[Saved data entries]
****************************************

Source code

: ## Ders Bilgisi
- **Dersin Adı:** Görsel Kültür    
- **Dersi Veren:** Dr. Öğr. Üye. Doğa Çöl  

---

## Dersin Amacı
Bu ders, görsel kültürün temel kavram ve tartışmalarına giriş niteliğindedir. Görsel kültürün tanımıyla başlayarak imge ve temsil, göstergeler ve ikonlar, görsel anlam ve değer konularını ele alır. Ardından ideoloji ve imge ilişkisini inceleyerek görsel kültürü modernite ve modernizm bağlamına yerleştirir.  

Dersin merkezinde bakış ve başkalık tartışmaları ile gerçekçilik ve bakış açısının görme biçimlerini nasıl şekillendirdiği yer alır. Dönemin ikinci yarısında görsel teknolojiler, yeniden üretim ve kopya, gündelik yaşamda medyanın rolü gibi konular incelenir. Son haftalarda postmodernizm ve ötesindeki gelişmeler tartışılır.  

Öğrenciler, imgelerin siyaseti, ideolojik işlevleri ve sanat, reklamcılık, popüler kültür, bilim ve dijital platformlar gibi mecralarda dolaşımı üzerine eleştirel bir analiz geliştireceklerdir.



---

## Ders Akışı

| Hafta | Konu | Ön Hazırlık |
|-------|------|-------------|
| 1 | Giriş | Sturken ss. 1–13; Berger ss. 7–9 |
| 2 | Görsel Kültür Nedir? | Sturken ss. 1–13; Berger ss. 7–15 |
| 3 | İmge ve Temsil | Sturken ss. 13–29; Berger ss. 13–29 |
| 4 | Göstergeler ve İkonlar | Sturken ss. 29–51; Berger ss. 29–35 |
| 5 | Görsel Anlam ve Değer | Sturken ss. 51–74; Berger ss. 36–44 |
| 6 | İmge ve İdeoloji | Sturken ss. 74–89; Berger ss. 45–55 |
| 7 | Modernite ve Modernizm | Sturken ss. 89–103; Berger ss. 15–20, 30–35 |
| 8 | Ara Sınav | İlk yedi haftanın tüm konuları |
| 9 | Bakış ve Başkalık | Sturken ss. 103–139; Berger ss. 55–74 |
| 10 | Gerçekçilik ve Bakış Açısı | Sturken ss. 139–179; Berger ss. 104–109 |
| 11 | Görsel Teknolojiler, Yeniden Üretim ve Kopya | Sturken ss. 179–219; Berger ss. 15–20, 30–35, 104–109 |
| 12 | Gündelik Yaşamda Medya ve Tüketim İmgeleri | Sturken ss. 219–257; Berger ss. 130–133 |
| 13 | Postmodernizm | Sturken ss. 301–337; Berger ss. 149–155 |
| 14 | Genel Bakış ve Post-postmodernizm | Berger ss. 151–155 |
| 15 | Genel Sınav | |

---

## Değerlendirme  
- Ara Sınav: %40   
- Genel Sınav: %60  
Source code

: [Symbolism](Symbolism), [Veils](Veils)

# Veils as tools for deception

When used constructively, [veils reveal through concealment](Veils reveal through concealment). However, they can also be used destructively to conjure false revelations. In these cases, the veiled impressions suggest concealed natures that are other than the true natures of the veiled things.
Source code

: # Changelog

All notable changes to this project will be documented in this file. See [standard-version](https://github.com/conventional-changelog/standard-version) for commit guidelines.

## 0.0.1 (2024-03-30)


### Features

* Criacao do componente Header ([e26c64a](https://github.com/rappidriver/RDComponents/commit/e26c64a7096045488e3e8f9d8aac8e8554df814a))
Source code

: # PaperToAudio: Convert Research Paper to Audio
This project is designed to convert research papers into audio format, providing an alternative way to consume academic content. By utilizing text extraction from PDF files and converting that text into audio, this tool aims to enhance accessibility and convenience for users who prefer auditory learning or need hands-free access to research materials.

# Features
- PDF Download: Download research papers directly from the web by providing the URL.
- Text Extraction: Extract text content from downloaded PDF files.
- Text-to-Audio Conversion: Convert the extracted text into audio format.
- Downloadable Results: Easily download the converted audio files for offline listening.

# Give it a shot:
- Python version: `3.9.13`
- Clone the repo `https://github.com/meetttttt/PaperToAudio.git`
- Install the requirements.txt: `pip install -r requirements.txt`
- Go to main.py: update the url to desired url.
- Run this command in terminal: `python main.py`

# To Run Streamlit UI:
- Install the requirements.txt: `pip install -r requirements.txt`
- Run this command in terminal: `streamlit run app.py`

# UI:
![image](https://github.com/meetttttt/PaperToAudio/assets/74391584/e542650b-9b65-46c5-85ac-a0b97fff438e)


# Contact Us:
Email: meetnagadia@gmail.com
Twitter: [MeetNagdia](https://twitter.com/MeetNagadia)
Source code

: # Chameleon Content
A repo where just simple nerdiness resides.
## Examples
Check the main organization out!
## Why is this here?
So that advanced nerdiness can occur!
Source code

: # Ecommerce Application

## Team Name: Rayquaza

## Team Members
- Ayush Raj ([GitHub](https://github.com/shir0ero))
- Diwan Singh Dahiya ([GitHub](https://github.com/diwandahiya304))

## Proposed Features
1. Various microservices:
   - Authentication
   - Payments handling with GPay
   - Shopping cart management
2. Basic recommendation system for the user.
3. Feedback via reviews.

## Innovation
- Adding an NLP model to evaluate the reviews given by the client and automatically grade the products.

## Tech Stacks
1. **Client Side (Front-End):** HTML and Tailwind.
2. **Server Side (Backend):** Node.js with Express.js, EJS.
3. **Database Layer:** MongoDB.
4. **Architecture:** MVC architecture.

****************************************

### [Action item]
Above are the records; from them, give again exactly the lines from the one containing "ss. 29–35 |" through the one containing "30–35, 104–109 |", both included.

### [Your solution]
| 4 | Göstergeler ve İkonlar | Sturken ss. 29–51; Berger ss. 29–35 |
| 5 | Görsel Anlam ve Değer | Sturken ss. 51–74; Berger ss. 36–44 |
| 6 | İmge ve İdeoloji | Sturken ss. 74–89; Berger ss. 45–55 |
| 7 | Modernite ve Modernizm | Sturken ss. 89–103; Berger ss. 15–20, 30–35 |
| 8 | Ara Sınav | İlk yedi haftanın tüm konuları |
| 9 | Bakış ve Başkalık | Sturken ss. 103–139; Berger ss. 55–74 |
| 10 | Gerçekçilik ve Bakış Açısı | Sturken ss. 139–179; Berger ss. 104–109 |
| 11 | Görsel Teknolojiler, Yeniden Üretim ve Kopya | Sturken ss. 179–219; Berger ss. 15–20, 30–35, 104–109 |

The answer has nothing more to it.